The role of oxidative stress in sleep deprivation-induced reproductive dysfunction: A rationale for anti-oxidant intervention.
- 2026-01-01
- Iranian journal of basic medical sciences 29(2)
- Keke Chen
- Kaixing Huang
- Xiaoyu Liu
- Fengyou Luo
- Qiping Hu
- Changlong Xu
- PubMed: 42004508
- DOI: 10.22038/ijbms.2025.90559.19517
Study Design
- Type
- Review
- Methods
- Narrative review of peer-reviewed studies (2000-2025) from PubMed, ScienceDirect, Scopus, and Google Scholar
Sleep deprivation (SD) is a significant risk factor for reproductive dysfunction. This review aims to synthesize evidence establishing that oxidative stress (OS) is the key pathological mediator of SD-induced reproductive impairments in both sexes and to provide a comprehensive rationale for anti-oxidant intervention.
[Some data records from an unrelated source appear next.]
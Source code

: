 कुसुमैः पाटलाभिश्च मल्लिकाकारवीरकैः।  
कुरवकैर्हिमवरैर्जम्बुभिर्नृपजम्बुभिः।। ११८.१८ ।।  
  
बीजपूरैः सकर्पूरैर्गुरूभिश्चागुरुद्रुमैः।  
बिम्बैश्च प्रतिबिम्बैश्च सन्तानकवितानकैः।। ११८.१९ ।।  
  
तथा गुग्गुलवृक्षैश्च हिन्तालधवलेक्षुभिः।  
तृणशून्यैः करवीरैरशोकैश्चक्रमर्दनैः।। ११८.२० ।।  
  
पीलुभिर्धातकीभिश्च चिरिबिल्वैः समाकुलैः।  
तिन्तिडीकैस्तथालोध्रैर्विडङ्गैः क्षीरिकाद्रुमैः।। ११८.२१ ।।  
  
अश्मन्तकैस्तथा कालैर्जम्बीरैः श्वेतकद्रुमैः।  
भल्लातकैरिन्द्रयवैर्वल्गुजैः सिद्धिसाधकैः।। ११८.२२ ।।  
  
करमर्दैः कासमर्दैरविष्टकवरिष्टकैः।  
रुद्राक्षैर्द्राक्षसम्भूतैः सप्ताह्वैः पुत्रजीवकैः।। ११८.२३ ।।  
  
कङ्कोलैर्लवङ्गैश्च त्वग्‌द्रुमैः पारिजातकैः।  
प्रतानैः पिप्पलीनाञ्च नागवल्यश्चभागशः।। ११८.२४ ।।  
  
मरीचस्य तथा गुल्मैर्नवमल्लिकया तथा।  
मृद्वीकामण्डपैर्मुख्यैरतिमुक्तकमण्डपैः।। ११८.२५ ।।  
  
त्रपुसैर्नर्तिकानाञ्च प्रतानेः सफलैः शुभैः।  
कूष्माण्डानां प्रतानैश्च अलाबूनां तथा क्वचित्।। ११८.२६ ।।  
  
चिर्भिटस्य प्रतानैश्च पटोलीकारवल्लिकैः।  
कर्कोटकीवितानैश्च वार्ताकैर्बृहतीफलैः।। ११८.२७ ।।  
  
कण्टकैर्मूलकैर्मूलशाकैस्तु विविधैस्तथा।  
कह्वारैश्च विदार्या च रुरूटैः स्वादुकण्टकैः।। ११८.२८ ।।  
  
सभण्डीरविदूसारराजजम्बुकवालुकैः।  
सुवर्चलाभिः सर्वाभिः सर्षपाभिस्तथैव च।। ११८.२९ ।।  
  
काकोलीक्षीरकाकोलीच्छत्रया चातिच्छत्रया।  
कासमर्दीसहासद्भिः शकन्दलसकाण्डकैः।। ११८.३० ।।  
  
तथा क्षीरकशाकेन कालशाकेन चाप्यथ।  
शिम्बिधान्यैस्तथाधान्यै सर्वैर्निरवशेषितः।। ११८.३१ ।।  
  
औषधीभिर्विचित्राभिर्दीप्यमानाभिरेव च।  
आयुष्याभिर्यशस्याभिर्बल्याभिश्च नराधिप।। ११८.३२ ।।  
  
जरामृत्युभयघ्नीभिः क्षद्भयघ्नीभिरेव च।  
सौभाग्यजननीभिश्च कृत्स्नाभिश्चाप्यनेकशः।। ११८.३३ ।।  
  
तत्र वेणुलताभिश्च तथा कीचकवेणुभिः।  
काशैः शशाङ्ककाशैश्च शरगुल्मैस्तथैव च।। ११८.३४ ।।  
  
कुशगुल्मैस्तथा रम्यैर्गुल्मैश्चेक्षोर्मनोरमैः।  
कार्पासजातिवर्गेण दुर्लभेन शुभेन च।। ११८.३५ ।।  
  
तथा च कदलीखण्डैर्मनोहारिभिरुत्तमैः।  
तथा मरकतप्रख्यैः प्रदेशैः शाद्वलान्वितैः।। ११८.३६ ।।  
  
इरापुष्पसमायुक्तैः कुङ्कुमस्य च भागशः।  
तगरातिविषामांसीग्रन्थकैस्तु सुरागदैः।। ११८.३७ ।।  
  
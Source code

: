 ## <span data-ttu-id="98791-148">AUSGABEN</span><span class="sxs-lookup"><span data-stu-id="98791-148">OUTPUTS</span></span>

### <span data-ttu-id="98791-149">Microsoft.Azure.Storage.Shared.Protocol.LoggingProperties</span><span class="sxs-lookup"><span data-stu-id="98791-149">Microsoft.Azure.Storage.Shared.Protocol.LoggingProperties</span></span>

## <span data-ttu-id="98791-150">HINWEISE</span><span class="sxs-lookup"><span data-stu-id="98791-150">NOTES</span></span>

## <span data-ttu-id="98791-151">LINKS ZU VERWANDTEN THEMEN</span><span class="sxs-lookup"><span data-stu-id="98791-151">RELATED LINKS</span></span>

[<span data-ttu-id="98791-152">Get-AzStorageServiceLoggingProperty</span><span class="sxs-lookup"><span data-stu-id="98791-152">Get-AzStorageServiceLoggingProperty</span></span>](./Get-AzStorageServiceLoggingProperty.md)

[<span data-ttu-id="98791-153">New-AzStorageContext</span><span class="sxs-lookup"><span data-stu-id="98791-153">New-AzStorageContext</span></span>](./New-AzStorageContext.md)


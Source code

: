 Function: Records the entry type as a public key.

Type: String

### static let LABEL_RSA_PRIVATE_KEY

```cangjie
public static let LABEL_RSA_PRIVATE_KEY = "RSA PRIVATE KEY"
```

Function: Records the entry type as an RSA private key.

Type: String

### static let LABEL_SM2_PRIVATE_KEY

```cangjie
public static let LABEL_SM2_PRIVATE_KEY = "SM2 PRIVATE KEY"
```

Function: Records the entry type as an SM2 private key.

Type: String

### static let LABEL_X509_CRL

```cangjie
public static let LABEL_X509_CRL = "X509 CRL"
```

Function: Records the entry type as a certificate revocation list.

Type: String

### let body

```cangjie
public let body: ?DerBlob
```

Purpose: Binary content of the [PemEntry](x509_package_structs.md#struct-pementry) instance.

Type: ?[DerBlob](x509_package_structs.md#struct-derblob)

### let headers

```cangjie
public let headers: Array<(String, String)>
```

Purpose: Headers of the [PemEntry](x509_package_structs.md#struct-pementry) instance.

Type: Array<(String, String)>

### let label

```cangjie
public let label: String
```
We conducted a narrative review of peer-reviewed studies (2000-2025) from PubMed, ScienceDirect, Scopus, and Google Scholar. We examined the evidence linking SD, OS, and reproductive health, with a specific focus on recent preclinical and clinical studies that directly investigate the mechanistic role of OS and the efficacy of anti-oxidant therapies. The evidence demonstrates that SD induces systemic OS, which in turn drives reproductive pathology. In males, SD leads to increased testicular OS, resulting in impaired sperm quality and hormonal disruption. In females, SD is associated with diminished ovarian reserve and reduced oocyte quality, mediated by ovarian OS. Crucially, preclinical studies show that various anti-oxidants, including bromelain, vitamin C, and zinc, can successfully ameliorate SD-induced testicular damage. In women, clinical evidence links sleep disorders to lower melatonin levels in follicular fluid and decreased ovarian reserve, supporting a similar OS-mediated mechanism. The synthesized evidence strongly suggests that OS is a key pathological mechanism through which SD impairs reproductive function. This provides a strong scientific foundation for anti-oxidant therapies as a promising strategy to mitigate these harms. Future clinical trials are warranted to develop effective anti-oxidant regimens for individuals whose fertility is compromised by SD.